MATERIAL FOR THIS EXERCISE Block Start
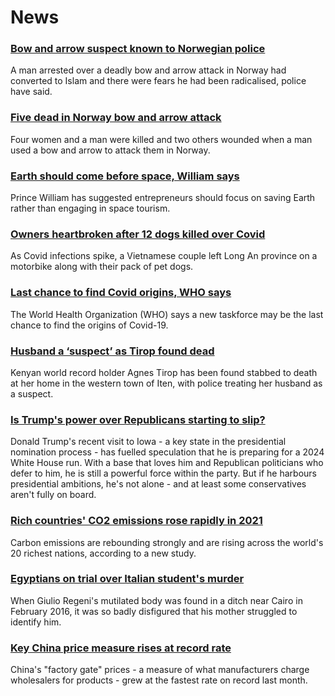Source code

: # News
### [Bow and arrow suspect known to Norwegian police](https://www.bbc.com/news/world-europe-58910794)
A man arrested over a deadly bow and arrow attack in Norway had converted to Islam and there were fears he had been radicalised, police have said.
### [Five dead in Norway bow and arrow attack](https://www.bbc.com/news/world-europe-58906165)
Four women and a man were killed and two others wounded when a man used a bow and arrow to attack them in Norway.
### [Earth should come before space, William says](https://www.bbc.com/news/uk-58903078)
Prince William has suggested entrepreneurs should focus on saving Earth rather than engaging in space tourism.
### [Owners heartbroken after 12 dogs killed over Covid](https://www.bbc.com/news/world-asia-58894320)
As Covid infections spike, a Vietnamese couple left Long An province on a motorbike along with their pack of pet dogs. 
### [Last chance to find Covid origins, WHO says](https://www.bbc.com/news/health-58905945)
The World Health Organization (WHO) says a new taskforce may be the last chance to find the origins of Covid-19.
### [Husband a ‘suspect’ as Tirop found dead](https://www.bbc.com/sport/africa/58896494)
Kenyan world record holder Agnes Tirop has been found stabbed to death at her home in the western town of Iten, with police treating her husband as a suspect.  
### [Is Trump's power over Republicans starting to slip?](https://www.bbc.com/news/world-us-canada-58904507)
Donald Trump's recent visit to Iowa - a key state in the presidential nomination process - has fuelled speculation that he is preparing for a 2024 White House run. With a base that loves him and Republican politicians who defer to him, he is still a powerful force within the party. But if he harbours presidential ambitions, he's not alone - and at least some conservatives aren't fully on board.
### [Rich countries' CO2 emissions rose rapidly in 2021](https://www.bbc.com/news/science-environment-58897805)
Carbon emissions are rebounding strongly and are rising across the world's 20 richest nations, according to a new study. 
### [Egyptians on trial over Italian student's murder](https://www.bbc.com/news/world-europe-58894878)
When Giulio Regeni's mutilated body was found in a ditch near Cairo in February 2016, it was so badly disfigured that his mother struggled to identify him.
### [Key China price measure rises at record rate](https://www.bbc.com/news/business-58907308)
China's "factory gate" prices - a measure of what manufacturers charge wholesalers for products - grew at the fastest rate on record last month.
MATERIAL FOR THIS EXERCISE Block End
[ACTION ITEM] Look above for the line that contains "### [Earth should". Starting there, transcribe every line exactly until you have copied the line that contains "### [Husband a".

[EXPECTED ANSWER]
### [Earth should come before space, William says](https://www.bbc.com/news/uk-58903078)
Prince William has suggested entrepreneurs should focus on saving Earth rather than engaging in space tourism.
### [Owners heartbroken after 12 dogs killed over Covid](https://www.bbc.com/news/world-asia-58894320)
As Covid infections spike, a Vietnamese couple left Long An province on a motorbike along with their pack of pet dogs. 
### [Last chance to find Covid origins, WHO says](https://www.bbc.com/news/health-58905945)
The World Health Organization (WHO) says a new taskforce may be the last chance to find the origins of Covid-19.
### [Husband a ‘suspect’ as Tirop found dead](https://www.bbc.com/sport/africa/58896494)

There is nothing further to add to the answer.